Op initiatief van de gewascoöperatie is er een spintonderzoek uitgevoerd en loopt er nu een vervolgonderzoek. Daarnaast is het gelukt om de toelating van AA Terra tegen Pythium in de zomerteelt te behouden. Kosdi: “Onderzoek naar het vraagstuk van komkommerbontvirus is dringend gewenst, want dat is tot nu toe blijven liggen. Het blijft een terugkerend probleem.”
Om ook financieel een structureel draagvlak voor onderzoek te kunnen vormen, is de contributie vorig jaar verhoogd naar 200 euro per ha. “Dat is een stuk hoger dan de bijdrage waarmee de coöperatie is opgericht, maar hoog is het zeker niet”, vindt de teler. “Wanneer je bedenkt wat je voor dit bedrag als individueel bedrijf aan onderzoek kunt verrichten – vrijwel niets – moet je toch concluderen dat het loont om de krachten te bundelen.”

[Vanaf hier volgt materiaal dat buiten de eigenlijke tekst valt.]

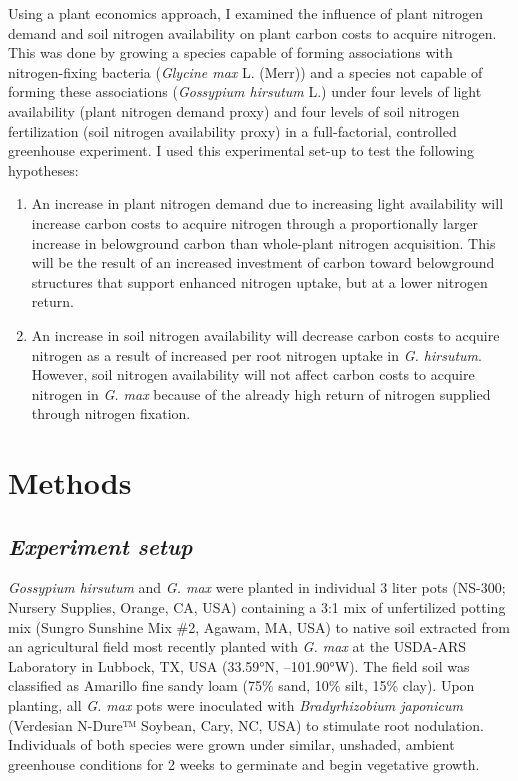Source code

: Using a plant economics approach, I examined the influence of plant nitrogen demand and soil nitrogen availability on plant carbon costs to acquire nitrogen. This was done by growing a species capable of forming associations with nitrogen-fixing bacteria (\textit{Glycine max} L. (Merr)) and a species not capable of forming these associations (\textit{Gossypium hirsutum} L.) under four levels of light availability (plant nitrogen demand proxy) and four levels of soil nitrogen fertilization (soil nitrogen availability proxy) in a full-factorial, controlled greenhouse experiment. I used this experimental set-up to test the following hypotheses:
\begin{enumerate}
\item An increase in plant nitrogen demand due to increasing light availability will increase carbon costs to acquire nitrogen through a proportionally larger increase in belowground carbon than whole-plant nitrogen acquisition. This will be the result of an increased investment of carbon toward belowground structures that support enhanced nitrogen uptake, but at a lower nitrogen return. 

\item An increase in soil nitrogen availability will decrease carbon costs to acquire nitrogen as a result of increased per root nitrogen uptake in \textit{G. hirsutum}. However, soil nitrogen availability will not affect carbon costs to acquire nitrogen in \textit{G. max} because of the already high return of nitrogen supplied through nitrogen fixation.
\end{enumerate}

\section{Methods}
\subsection{\textit{Experiment setup}}
\noindent \textit{Gossypium hirsutum} and \textit{G. max} were planted in individual 3 liter pots (NS-300; Nursery Supplies, Orange, CA, USA) containing a 3:1 mix of unfertilized potting mix (Sungro Sunshine Mix \#2, Agawam, MA, USA) to native soil extracted from an agricultural field most recently planted with \textit{G. max} at the USDA-ARS Laboratory in Lubbock, TX, USA (33.59°N, –101.90°W). The field soil was classified as Amarillo fine sandy loam (75\% sand, 10\% silt, 15\% clay). Upon planting, all \textit{G. max} pots were inoculated with \textit{Bradyrhizobium japonicum} (Verdesian N-Dure™ Soybean, Cary, NC, USA) to stimulate root nodulation. Individuals of both species were grown under similar, unshaded, ambient greenhouse conditions for 2 weeks to germinate and begin vegetative growth. 

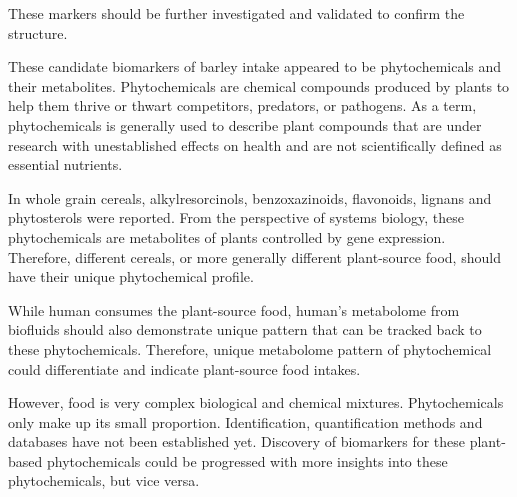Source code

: These markers should be further investigated and validated to confirm the structure.

These candidate biomarkers of barley intake appeared to be phytochemicals and their metabolites. 
Phytochemicals are chemical compounds produced by plants to help them thrive or thwart competitors, predators, or pathogens.
As a term, phytochemicals is generally used to describe plant compounds that are under research with unestablished effects on health and are not scientifically defined as essential nutrients.

In whole grain cereals, alkylresorcinols, benzoxazinoids, flavonoids, lignans and phytosterols were reported\cite{Koistinen2017}. From the perspective of systems biology, these phytochemicals are metabolites of plants controlled by gene expression. Therefore, different cereals, or more generally different plant-source food, should have their unique phytochemical profile. 

While human consumes the plant-source food, human's metabolome from biofluids  should also demonstrate unique pattern that can be tracked back to these phytochemicals. Therefore, unique metabolome pattern of phytochemical could differentiate and indicate plant-source food intakes. 

However, food is very complex biological and chemical mixtures. Phytochemicals only make up its small proportion. Identification, quantification methods and databases have not been established yet. Discovery of biomarkers for these plant-based phytochemicals could be progressed with more insights into these phytochemicals, but vice versa.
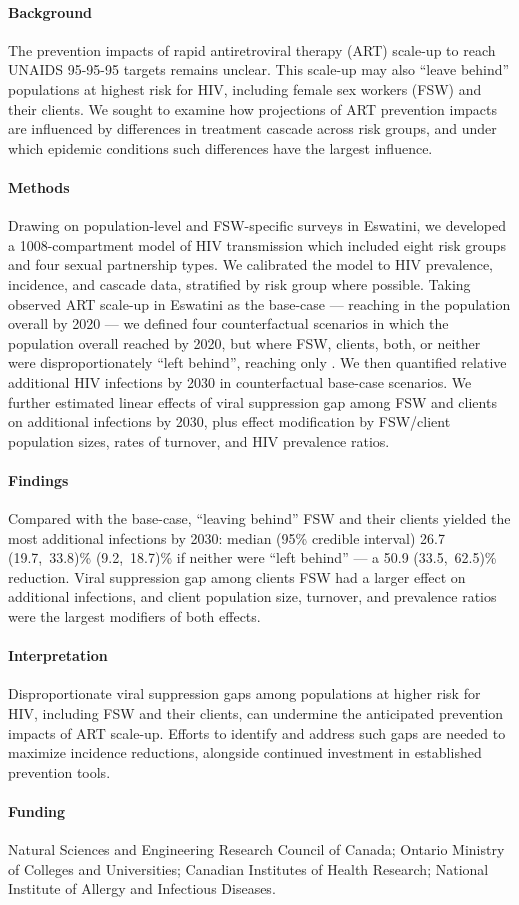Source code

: \paragraph{Background}
The prevention impacts of rapid antiretroviral therapy (ART) scale-up
to reach UNAIDS 95-95-95 targets remains unclear.
This scale-up may also ``leave behind'' populations at highest risk for HIV,
including female sex workers (FSW) and their clients.
We sought to examine
how projections of ART prevention impacts are influenced by
differences in treatment cascade across risk groups, and
under which epidemic conditions such differences have the largest influence.
\paragraph{Methods}
Drawing on population-level and FSW-specific surveys in Eswatini,
we developed a 1008-compartment model of HIV transmission
which included eight risk groups and four sexual partnership types.
We calibrated the model to HIV prevalence, incidence, and cascade data,
stratified by risk group where possible.
Taking observed ART scale-up in Eswatini as the base-case
--- reaching \cashi in the population overall by 2020 ---
we defined four counterfactual scenarios in which
the population overall reached \casmd by 2020,
but where FSW, clients, both, or neither
were disproportionately ``left behind'', reaching only \caslo.
We then quantified relative additional HIV infections by 2030
in counterfactual \vs base-case scenarios.
We further estimated linear effects of
viral suppression gap among FSW and clients on additional infections by 2030, plus
effect modification by FSW/client population sizes, rates of turnover, and HIV prevalence ratios.
\paragraph{Findings}
Compared with the base-case, ``leaving behind'' FSW and their clients
yielded the most additional infections by 2030: median (95\% credible interval)
26.7 (19.7,~33.8)\%  (9.2,~18.7)\% if neither were ``left behind''
--- a 50.9 (33.5,~62.5)\% reduction.
Viral suppression gap among clients \vs FSW had a larger effect on additional infections, and
client population size, turnover, and prevalence ratios were the largest modifiers of both effects.
\paragraph{Interpretation}
Disproportionate viral suppression gaps among populations at higher risk for HIV,
including FSW and their clients,
can undermine the anticipated prevention impacts of ART scale-up.
Efforts to identify and address such gaps are needed to maximize incidence reductions,
alongside continued investment in established prevention tools.
\paragraph{Funding}
Natural Sciences and Engineering Research Council of Canada;
Ontario Ministry of Colleges and Universities;
Canadian Institutes of Health Research;
National Institute of Allergy and Infectious Diseases.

Concurrentiepositie versterken
Ook op andere vlakken wil de coöperatie de samenwerking bevorderen. “Je hoeft geen geleerde te zijn om te zien dat onze voorsprong op buitenlandse concurrenten is afgenomen en dat die trend aanhoudt”, zegt de woordvoerder. “De concurrentiepositie van de Nederlandse komkommer verdient versterking en daar kun je, óók in een vrije markt met individuele ondernemers, het beste samen aan werken. Vanaf deze plaats roep ik de telers die zich nog niet hebben aangesloten daarom graag op om dat alsnog te doen. Van een sterker wij-gevoel worden we allemaal beter, dus iedereen blijft welkom.”